May is Asian Pacific American Heritage Month. This is a time where our country comes together to highlight and recognize the many different Asian Americans, native Hawaiians and Pacific Islanders’ cultures and contributions. It is also a great time for us to recognize and celebrate the contributions of our Asian American, Native Hawaiian and Pacific Islanders Veterans.

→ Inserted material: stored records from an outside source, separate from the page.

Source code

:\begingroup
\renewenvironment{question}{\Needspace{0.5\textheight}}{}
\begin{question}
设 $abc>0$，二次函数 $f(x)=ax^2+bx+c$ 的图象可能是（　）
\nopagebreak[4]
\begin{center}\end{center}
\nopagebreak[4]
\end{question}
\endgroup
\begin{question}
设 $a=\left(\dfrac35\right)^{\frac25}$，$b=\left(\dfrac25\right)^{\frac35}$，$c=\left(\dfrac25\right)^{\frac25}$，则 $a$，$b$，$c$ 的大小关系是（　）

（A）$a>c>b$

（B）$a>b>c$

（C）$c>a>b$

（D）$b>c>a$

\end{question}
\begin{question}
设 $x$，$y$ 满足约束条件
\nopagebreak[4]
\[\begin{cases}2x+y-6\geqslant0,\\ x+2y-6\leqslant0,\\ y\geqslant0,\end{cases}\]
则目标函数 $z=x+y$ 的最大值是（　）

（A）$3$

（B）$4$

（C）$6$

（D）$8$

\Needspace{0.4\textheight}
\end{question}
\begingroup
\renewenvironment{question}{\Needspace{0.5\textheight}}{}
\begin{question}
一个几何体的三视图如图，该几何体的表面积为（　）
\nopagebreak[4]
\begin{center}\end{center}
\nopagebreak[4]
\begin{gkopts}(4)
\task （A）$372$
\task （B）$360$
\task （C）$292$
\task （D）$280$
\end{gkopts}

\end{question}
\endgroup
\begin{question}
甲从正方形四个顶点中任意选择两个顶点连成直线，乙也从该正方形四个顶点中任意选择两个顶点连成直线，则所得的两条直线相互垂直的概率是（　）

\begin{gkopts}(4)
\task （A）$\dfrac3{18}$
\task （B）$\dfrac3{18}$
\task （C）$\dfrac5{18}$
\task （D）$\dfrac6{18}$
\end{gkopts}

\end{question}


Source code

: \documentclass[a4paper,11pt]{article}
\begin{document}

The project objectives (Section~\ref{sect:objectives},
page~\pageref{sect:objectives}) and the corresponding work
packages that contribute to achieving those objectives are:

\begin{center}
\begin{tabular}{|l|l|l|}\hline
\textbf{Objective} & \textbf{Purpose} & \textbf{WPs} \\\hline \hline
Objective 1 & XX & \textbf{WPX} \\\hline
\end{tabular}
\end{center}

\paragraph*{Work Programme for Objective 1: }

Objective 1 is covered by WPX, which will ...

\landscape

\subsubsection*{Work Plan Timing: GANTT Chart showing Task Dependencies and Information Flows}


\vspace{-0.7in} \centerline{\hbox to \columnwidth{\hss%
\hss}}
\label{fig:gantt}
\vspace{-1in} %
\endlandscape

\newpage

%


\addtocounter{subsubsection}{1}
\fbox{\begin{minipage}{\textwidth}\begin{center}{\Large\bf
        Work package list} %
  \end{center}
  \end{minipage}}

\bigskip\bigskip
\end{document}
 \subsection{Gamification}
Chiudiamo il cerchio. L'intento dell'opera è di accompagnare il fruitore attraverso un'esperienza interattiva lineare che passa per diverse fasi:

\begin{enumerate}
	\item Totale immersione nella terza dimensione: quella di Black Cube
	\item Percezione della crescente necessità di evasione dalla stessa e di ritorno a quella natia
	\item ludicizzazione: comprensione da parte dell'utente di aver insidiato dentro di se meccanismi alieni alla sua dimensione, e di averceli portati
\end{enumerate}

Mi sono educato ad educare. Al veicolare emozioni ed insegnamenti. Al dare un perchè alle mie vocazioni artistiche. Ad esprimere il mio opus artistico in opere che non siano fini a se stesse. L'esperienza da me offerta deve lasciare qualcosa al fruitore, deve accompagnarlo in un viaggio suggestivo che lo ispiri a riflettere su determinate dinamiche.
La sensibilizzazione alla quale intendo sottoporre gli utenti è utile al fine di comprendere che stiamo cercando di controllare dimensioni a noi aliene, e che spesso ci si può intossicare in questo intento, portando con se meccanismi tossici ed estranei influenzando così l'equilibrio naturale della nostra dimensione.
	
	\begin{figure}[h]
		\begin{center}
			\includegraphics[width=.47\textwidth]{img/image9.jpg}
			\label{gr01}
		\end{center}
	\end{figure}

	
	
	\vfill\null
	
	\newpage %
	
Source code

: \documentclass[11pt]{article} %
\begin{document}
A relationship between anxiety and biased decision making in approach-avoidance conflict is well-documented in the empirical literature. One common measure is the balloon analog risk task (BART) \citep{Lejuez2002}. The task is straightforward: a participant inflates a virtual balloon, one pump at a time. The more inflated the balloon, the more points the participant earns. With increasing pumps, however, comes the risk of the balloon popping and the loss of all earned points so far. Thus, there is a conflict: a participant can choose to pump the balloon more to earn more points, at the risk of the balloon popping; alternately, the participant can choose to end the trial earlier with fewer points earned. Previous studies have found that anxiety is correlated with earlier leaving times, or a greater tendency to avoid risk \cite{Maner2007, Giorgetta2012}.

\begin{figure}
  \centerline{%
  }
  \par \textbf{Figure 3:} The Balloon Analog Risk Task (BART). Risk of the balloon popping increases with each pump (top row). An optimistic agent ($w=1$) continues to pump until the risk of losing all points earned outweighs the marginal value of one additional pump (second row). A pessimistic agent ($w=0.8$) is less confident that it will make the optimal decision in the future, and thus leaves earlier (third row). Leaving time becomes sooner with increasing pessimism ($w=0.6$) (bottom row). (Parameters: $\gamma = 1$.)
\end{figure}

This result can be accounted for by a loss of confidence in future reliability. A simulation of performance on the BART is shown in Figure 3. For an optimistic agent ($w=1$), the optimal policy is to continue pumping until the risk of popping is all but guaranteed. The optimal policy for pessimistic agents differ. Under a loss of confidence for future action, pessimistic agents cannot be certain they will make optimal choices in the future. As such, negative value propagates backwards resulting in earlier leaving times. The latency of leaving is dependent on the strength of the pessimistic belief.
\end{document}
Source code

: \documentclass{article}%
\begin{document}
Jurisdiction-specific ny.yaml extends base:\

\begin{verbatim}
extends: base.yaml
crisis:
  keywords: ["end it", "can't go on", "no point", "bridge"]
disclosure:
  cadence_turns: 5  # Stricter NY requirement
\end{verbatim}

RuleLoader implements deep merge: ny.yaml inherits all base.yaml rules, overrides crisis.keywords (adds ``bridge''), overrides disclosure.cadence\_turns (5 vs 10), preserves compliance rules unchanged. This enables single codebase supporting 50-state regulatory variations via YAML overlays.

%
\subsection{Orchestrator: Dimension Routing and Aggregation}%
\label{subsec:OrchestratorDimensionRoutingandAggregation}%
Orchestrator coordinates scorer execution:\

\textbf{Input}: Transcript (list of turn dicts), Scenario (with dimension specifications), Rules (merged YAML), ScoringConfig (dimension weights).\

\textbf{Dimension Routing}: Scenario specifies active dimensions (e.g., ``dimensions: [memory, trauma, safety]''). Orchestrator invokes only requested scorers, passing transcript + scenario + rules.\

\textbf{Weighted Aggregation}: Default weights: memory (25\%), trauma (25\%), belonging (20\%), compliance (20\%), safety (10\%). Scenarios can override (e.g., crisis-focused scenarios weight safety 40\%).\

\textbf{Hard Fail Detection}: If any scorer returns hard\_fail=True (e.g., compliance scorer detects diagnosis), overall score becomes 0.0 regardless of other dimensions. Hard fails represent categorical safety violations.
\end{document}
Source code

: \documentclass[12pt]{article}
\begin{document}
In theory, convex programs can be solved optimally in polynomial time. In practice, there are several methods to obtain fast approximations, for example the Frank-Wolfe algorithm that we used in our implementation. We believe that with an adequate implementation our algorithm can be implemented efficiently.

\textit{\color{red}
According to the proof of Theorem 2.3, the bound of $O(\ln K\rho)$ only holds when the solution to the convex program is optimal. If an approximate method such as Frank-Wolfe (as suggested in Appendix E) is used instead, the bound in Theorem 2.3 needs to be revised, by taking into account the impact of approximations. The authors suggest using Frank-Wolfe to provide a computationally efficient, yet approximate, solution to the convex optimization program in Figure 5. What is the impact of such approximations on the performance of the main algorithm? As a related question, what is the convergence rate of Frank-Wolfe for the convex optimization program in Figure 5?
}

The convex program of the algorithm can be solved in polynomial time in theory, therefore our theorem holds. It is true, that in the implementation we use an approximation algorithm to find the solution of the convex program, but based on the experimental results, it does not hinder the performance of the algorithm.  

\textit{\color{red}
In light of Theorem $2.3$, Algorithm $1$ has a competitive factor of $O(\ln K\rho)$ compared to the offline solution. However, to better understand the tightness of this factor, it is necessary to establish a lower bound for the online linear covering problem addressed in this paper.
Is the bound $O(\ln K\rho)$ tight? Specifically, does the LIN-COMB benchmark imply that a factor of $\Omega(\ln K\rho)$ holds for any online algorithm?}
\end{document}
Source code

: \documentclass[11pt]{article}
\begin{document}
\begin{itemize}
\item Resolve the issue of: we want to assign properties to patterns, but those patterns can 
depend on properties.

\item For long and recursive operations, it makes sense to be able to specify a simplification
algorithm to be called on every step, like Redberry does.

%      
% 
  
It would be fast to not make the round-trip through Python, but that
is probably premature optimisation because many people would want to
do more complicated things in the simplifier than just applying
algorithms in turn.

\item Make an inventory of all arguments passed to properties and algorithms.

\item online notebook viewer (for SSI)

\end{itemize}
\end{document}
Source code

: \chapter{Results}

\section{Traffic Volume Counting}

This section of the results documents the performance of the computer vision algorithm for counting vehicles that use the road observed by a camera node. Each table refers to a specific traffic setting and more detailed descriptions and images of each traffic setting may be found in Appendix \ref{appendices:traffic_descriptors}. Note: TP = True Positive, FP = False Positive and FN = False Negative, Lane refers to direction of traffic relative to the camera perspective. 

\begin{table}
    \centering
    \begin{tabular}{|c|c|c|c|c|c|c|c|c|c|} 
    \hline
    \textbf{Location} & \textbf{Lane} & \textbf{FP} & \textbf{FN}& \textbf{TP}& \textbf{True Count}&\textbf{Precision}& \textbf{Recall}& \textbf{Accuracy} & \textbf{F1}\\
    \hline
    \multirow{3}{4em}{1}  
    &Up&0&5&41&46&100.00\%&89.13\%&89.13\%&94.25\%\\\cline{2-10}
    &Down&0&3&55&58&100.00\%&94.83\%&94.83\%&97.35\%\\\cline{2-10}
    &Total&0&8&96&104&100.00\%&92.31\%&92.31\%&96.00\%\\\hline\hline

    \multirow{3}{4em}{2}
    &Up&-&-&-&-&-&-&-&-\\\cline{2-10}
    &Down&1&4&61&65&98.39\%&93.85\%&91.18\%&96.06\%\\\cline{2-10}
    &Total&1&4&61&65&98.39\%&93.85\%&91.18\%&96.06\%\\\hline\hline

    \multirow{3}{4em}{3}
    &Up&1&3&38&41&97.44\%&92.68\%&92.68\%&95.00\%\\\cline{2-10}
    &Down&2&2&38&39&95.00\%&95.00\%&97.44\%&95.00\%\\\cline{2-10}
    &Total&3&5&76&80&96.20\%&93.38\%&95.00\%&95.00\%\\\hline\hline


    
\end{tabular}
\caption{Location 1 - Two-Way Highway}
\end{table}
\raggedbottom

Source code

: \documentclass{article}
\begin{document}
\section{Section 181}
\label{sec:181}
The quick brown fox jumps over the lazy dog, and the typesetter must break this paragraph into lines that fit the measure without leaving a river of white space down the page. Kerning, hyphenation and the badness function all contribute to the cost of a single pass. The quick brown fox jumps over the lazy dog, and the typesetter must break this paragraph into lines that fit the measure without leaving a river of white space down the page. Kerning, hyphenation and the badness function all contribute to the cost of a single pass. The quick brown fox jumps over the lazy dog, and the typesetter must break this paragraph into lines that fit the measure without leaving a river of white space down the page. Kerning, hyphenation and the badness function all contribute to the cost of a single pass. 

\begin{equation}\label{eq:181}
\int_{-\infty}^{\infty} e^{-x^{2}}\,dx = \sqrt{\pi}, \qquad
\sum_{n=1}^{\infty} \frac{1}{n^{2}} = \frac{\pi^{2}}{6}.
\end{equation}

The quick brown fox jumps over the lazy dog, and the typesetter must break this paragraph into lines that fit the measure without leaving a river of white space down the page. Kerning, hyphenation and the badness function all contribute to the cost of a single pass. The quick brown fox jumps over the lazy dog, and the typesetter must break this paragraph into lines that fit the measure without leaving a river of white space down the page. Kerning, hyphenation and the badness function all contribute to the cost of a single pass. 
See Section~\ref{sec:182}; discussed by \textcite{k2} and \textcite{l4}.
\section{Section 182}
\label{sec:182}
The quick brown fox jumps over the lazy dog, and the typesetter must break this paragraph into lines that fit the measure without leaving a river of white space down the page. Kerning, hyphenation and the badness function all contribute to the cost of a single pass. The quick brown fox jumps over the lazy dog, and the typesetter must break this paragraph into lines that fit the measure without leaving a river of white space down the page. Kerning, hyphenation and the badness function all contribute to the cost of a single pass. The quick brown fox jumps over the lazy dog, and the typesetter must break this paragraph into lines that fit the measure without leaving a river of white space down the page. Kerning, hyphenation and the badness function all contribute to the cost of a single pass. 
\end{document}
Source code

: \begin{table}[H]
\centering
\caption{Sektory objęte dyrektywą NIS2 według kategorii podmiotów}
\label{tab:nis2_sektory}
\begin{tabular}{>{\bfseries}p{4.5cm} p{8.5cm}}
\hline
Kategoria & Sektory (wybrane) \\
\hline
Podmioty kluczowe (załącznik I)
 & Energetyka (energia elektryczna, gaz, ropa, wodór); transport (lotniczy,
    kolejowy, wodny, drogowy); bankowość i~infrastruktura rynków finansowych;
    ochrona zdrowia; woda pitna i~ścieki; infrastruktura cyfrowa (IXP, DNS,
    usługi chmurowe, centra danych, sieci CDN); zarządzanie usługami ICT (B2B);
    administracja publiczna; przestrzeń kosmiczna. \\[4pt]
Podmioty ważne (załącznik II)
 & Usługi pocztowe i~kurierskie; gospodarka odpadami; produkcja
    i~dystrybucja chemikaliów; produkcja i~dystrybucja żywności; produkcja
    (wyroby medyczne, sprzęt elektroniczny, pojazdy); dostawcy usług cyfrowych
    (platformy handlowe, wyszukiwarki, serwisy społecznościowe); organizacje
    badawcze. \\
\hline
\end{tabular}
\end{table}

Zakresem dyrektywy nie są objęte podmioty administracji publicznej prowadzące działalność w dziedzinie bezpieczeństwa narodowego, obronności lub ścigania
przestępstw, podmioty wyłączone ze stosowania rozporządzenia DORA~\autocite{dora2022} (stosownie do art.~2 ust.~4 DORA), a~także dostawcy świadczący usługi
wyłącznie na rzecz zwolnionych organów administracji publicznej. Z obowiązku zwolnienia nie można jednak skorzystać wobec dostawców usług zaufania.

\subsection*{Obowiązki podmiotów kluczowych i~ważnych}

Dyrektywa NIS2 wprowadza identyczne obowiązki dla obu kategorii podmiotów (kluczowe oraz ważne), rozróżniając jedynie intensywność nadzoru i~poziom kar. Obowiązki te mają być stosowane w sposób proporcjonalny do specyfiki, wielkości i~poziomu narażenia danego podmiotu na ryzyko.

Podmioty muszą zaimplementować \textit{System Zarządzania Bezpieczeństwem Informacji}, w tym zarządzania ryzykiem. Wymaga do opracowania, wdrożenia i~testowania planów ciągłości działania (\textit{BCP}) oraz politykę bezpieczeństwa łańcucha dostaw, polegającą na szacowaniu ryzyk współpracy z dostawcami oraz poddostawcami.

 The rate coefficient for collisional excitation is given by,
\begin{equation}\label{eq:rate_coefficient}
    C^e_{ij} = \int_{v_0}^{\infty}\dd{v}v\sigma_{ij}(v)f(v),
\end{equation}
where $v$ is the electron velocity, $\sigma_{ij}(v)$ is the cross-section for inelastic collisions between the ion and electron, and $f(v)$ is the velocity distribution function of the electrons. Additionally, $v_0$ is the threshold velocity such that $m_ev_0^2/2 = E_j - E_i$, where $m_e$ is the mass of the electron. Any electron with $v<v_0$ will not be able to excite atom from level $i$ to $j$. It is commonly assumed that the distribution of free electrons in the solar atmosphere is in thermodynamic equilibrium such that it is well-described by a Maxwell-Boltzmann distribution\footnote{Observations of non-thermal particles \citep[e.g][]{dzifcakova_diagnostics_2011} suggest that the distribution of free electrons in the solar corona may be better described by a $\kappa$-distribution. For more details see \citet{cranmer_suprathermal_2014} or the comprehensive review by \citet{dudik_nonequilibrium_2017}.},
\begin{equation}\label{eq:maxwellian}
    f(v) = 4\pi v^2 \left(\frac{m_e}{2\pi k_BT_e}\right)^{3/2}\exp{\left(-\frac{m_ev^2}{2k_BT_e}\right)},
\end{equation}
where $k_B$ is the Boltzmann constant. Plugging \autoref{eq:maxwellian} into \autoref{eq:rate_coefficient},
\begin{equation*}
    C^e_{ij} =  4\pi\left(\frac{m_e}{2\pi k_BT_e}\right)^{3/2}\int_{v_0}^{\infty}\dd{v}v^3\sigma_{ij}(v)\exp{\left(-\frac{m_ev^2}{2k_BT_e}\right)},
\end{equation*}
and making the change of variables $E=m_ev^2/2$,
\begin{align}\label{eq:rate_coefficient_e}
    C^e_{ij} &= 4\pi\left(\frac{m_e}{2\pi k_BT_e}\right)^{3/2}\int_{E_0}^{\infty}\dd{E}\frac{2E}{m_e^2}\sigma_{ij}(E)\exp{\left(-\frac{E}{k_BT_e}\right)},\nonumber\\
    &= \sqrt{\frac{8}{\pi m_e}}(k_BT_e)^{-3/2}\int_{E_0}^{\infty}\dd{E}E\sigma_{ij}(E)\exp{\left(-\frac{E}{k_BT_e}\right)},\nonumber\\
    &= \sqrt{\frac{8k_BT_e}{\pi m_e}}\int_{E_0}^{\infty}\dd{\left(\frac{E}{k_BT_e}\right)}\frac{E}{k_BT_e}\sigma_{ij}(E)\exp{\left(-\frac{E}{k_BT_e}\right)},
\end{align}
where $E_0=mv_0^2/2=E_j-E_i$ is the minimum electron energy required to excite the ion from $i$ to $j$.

For more than 200 years, men and women of Asian and Pacific Island decent have voluntarily taken the oath to “support and defend the constitution of the United States of America against all enemies, foreign and domestic.“
Among the first in military service were Filipino Americans, also known as “Manilamen,” who served under Maj. Gen. Andrew Jackson. Filipinos initially served on ships captained by Frenchman Jean Baptiste Lafitte who later would join forces with Jackson in the Battle of New Orleans. Many of these Filipino men would later join the U.S. military and thus began their service to our country.
Asian American, native Hawaiians and Pacific islander men and women have fought with honor and distinction on the battlefields. Some of these soldiers and sailors have gone above and beyond the call of duty and were awarded Medals of Honor, Silver Stars and Congressional Gold Medals.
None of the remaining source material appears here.